However there is also (only) one example of a house [see below: HOMES... pic-4] that displays a radical improvement whose construction is a practical improvisational response to a need and the availability of its means. This is a marvellously economic and completely useful addition of a huge terrace (facing the magnificence of the then unspoiled peace of the Aragon valley). This was made at some time before 1929 - well before the plague-like spread of a desire for the social endorsement of mass-marketed taste - when local vernacular builders were still constrained by pragmatism but evidently had wider resources than local stone and wood, in this case access to (scrapped?) industrial metal structural units. This is an improvised result with no style but the presence of a free-seeing intelligence, and no meaning beyond its usefullness.

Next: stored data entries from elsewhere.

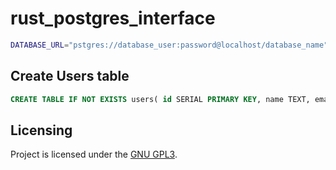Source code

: # rust_postgres_interface

```bash
DATABASE_URL="pstgres://database_user:password@localhost/database_name"
```

## Create Users table
```sql
CREATE TABLE IF NOT EXISTS users( id SERIAL PRIMARY KEY, name TEXT, email TEXT);
```

## Licensing
Project is licensed under the [GNU GPL3](LICENSE).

BERDUN VILLAGE IN THE ARAGON VALLEY

(pic 1978 / to E)

BERDUN VILLAGE

(pic 1978 / to NW) [film has colour-bias]

BERDUN VILLAGE

(pic 1978 / to WWN) [film has colour-bias]

 

FARM BUILDINGS REMAINED PRAGMATIC THROUGHOUT MATERIAL CHANGES  

VERNACULAR BARN (DATE UNKNOWN) - BERDUN (S FIELD)

(pic 1979)

RIVER-STONES, TIMBER, FIRED-CLAY

This is the product of a building craft developed in reciprocation with locally abundent (natural) materials and local workshop-based manufactures. In this case river pebbles (the village is sited between two shallow rivers in the wide flat mountain-fringed Aragon valley), timber (mainly from small local trees), and clay. The walls are dry-laid, the timber is minimally shaped, the fired-clay tiles were probably of local workshop manufacture. Such a building is the last manifestation of what must surely be an ancient craft lineage.

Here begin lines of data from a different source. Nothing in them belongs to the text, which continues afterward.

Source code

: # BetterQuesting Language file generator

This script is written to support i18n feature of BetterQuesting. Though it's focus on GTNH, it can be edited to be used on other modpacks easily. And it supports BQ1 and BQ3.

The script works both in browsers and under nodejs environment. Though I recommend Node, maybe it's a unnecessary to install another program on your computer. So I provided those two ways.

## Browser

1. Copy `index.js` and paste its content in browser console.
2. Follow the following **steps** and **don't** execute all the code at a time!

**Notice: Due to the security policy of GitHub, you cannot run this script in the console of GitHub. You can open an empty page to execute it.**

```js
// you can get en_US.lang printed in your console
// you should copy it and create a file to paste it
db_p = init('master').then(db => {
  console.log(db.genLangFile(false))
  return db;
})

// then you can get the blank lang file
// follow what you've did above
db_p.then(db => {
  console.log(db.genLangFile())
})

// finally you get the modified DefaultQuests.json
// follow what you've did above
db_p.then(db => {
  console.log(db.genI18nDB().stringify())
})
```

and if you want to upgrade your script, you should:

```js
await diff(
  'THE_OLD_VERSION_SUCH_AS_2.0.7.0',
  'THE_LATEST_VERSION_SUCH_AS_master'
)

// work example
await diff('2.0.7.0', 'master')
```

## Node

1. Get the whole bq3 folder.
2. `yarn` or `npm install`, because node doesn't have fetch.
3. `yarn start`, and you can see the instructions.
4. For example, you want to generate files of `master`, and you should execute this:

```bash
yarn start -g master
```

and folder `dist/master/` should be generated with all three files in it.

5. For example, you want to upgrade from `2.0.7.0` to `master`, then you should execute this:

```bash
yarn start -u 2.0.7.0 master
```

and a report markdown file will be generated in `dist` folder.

This 'simplist-practical-shape' persists even through enlargement and change of construction-material [see below]. 

VERNACULAR BARN (DATE UNKNOWN) - BERDUN (NE FIELD)

(pic 8-1980) [film has colour-bias]

RIVER-STONES, CEMENT-RENDER, TIMBER, FIRED-CLAY

This marvellously perfect pattern of objects includes straw-stalks and pebbles, litter, temporarily placed things-in-frequent-use, movable parts of the building, render-patterns and roof-tiles, and the shapes of the composites of these. The harmony also extends off-picture including other local structures and traces of use. 

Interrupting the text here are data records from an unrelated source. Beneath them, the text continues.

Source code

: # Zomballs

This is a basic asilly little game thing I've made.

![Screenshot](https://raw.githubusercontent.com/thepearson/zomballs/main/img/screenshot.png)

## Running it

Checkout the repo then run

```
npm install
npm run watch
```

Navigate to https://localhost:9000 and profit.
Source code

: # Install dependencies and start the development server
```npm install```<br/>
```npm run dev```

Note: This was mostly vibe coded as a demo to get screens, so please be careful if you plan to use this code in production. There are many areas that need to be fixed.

This ('Arcadian') type of unreproducable beauty is only attainable via 'innocence' - via activities empty of any intention beyond immediate practicality, which result in instantly-experiencable and temporarily present 'patterns-of-use'. 

HAY-STACK ETC - BERDUN (NE FIELD)

(pic 8-1980) [film has colour-bias]

The wonderfully harmonious patterns, that result from human activities ranging from mere physically convenient placing to the 'random' discarding of litter, can be so perfect and so complex that they resemble and are almost a continuity with the harmonious complexities of nature.

VERNACULAR BARN  (DATE UNKNOWN) - BERDUN (E FIELD)

(pic 1978)

Here is another example of exquisitely precise yet fortuitous patterning.

The rounded triangle of straw-waste perfectly underpins, like an embryo growing to an adult, the hard and sharpened barn (even sharing a slight asymmetry and leftward motion). 

To its left - framed in a forestage of beam bits like a broken sketch of the barn's angles - a wooden oblong counterpoints the heap's roundness, (imports a white triangle from the right end), divides the space between heap and pole-shadow, to which it is corner-joined by a brown diagonal which accelerates the heap's right incline up to its antithetical form, the grey pole (which apotheosises the barn's angle via its soaring wire). 

Meanwhile, the white village, raised to the sky like a vision, scatters white fragments of its cubic forms among the foreground litter of the barn.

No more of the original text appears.